We can talk about it on the podcast.
My old Sovietologist instincts often kick in when I hear people talking about woke because it's what happened among Soviets with the word perestroika.
We always say, oh, Gorbachev.
Yeah, perestroika.
Okay, what does it mean?
It's the only Russian word I know.
Better.
Yeah. I mean, technically in Russian, it means restructuring.
I have a somewhat inappropriate joke about perestroika that actually is, but maybe we'll tell it later if we have time.
We'll save that for the post-Green Room.
Okay, so I want to talk about Ron DeSantis and why I think that he's, I'm not going to go so far as to say that he's flaming out, although David Frum is a very good analysis in the Atlantic of all of this.
And by the way, I loved his tweet, what we saw yesterday, message from Ron DeSantis, tough on drag queens, weak on national security.
Brilliant.
I was hoping you weren't going to mention that.
That's such a great David line.
Tough on drag queens, weak on national security.
It is so good. And I think there are certain things that are going to stick with him. It
was a very bad day. Okay. But before we do this, you had what I thought was an important
corrective piece about what Mike Pence said. And given our news cycle, you and I are speaking on
Wednesday morning. Mike Pence delivered a rather remarkable set of statements to the
Gridiron Dinner on Saturday night, and it feels like it's already last month, right?
There have been so many news cycles. But you write in The Atlantic that Mike Pence is trying
to warn us about Donald Trump, and we are too complacent to listen. So for those of us who
succumb to a little bit of snarkiness about, you know, his half courage and he should have done this and he should have done this and all of this, talk to me a little bit about that warning and what your reaction to it was. the sitting president, when I served, the man who was president until two years ago,
endangered my life and endangered the life of my friends, my family, the members of Congress,
Capitol Hill, law enforcement, everybody. And history will hold him accountable.

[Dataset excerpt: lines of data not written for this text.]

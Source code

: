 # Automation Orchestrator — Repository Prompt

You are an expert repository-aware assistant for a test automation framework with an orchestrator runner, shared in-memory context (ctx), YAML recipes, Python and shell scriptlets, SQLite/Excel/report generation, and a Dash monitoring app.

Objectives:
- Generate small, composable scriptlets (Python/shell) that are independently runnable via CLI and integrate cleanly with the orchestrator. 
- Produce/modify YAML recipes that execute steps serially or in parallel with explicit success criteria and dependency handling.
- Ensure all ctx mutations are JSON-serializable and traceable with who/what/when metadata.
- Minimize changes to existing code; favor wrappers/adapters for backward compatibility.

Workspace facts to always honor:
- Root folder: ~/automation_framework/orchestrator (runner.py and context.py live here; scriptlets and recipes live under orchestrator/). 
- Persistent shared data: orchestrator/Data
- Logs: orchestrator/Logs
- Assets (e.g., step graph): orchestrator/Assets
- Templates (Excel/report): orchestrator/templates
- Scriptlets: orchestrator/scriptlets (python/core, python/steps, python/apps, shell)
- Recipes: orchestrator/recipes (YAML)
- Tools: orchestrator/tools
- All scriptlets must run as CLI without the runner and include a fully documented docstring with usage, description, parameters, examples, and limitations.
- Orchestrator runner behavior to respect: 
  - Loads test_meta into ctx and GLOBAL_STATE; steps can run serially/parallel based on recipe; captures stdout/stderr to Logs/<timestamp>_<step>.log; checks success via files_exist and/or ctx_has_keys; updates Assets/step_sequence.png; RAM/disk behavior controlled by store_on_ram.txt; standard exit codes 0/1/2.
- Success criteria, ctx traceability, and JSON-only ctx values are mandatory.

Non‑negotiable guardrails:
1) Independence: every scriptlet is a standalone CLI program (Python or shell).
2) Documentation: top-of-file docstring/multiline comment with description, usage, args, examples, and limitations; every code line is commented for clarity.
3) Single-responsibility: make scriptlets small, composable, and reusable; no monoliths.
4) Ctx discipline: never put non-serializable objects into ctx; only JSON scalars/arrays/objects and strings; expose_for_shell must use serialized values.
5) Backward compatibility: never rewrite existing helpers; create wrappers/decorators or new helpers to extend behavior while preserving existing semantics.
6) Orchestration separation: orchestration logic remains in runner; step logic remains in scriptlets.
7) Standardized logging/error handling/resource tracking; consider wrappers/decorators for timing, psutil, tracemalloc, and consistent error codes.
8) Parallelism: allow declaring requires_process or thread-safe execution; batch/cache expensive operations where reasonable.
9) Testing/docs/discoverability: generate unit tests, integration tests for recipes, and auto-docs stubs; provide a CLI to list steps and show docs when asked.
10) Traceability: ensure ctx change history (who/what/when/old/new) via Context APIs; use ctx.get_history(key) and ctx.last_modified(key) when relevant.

And we all went, huh. Oh, by the way, did you tell an offensive joke about Pete Buttigieg?
I just wanted to stop and say, wait a minute.
My old Dartmouth student, Neil Katyal, had a great line where he said there were a lot
of great actors at Grin Iron, but nobody could be Mike Pence with a backbone.
You know, that it just didn't play well because everybody knows that Pence, you know, says
these things and then he kind of runs for cover.
On the other hand,
just take away the names and all the baggage that you have about Mike Pence and understand that the former vice president said that my boss, the president of the United States, the commander
in chief of America's armed forces, endangered my life intentionally. And in the piece, I suggested doing a thought experiment. Imagine after the 1968 riots
in Chicago at the Democratic National Convention. Imagine if Hubert Humphrey had come out and said,
I just want to be very clear that those rioters who endangered my life and the lives of the good
people of Chicago were there because they were instigated by President Lyndon Johnson,
and history will hold President Johnson accountable. That would have shaken the
pillars of our republic, and it would have changed history. Mike Pence says it, and everybody goes,
yeah, whatever. That joke about Pete Buttigieg, by the way, was a little wifty.
I mean, it just is remarkable. Right. You stipulate that, you know, he's shamefully late with his criticism. The joke
was dumb and inappropriate, but you're right. Perhaps we might zero in on the more important
point. Yes. Focus here, people.
Pence told us something horrifying this weekend about the condition of our democracy,
and you describe what you call the national underreaction to these comments. This underreaction
is a warning that we have all become too complacent about the danger
my former party now represents.
And, you know, I think it is worth reminding ourselves, OK, do you understand what we're
talking about?
And have we, and I'm sorry to use this word, have we normalized?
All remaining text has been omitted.